The World Bank also downgraded sub-Saharan Africa’s growth forecast for 2024 from 3.4 per cent to 3 per cent, citing the impact of civil war in Sudan as a major drag on the region’s economy. The conflict has devastated Sudan’s economy, destroyed infrastructure, and intensified food insecurity, leading to widespread displacement.
However, excluding Sudan, the region’s growth is expected to reach 3.5 per cent in 2024, driven primarily by increased private consumption and investment. The World Bank noted that as inflation eases, the purchasing power of households will improve, supporting a modest recovery in consumption.
“Private consumption is set to increase in 2024 as declining inflation raises the purchasing power of African households,” the report said.
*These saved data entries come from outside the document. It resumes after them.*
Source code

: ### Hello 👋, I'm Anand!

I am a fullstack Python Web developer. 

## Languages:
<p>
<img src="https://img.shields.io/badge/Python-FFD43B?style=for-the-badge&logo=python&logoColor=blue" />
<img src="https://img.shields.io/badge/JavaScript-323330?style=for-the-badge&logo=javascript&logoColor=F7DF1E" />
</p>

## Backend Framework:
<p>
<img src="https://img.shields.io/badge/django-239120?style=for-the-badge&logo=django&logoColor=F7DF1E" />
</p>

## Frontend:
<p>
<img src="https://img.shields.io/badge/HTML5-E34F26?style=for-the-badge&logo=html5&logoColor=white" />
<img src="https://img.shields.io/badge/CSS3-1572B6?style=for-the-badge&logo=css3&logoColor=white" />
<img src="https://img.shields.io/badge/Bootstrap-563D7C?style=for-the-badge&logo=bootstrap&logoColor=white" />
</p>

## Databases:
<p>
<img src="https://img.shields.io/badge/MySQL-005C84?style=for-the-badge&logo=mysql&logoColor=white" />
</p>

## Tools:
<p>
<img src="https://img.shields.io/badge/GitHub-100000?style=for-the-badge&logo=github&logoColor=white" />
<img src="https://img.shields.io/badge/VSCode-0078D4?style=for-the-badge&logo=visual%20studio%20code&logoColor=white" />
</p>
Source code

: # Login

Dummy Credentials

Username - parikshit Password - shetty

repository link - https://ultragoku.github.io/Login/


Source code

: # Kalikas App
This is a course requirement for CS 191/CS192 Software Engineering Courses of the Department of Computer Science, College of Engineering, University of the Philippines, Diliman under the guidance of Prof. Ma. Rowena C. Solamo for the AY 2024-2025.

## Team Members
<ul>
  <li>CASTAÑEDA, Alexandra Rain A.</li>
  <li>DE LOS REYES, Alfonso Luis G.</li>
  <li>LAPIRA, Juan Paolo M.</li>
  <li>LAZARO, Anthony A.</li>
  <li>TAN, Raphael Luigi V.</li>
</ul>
Andrew Dabalen, Chief Economist for the Africa region at the World Bank, stressed the need for higher investment levels to ensure sustainable economic recovery and poverty reduction.
“The region needs much larger levels of investments to recover faster and reduce poverty,” Dabalen said.
While the growth outlook for 2025 has been raised slightly to 3.9 per cent, the Bank warned that the recovery remains insufficient to restore pre-pandemic income levels or significantly reduce poverty across the continent.
The World Bank’s report underscores the urgent need for economic reforms and investment to mitigate the ongoing challenges and drive long-term stability in Nigeria and other African economies.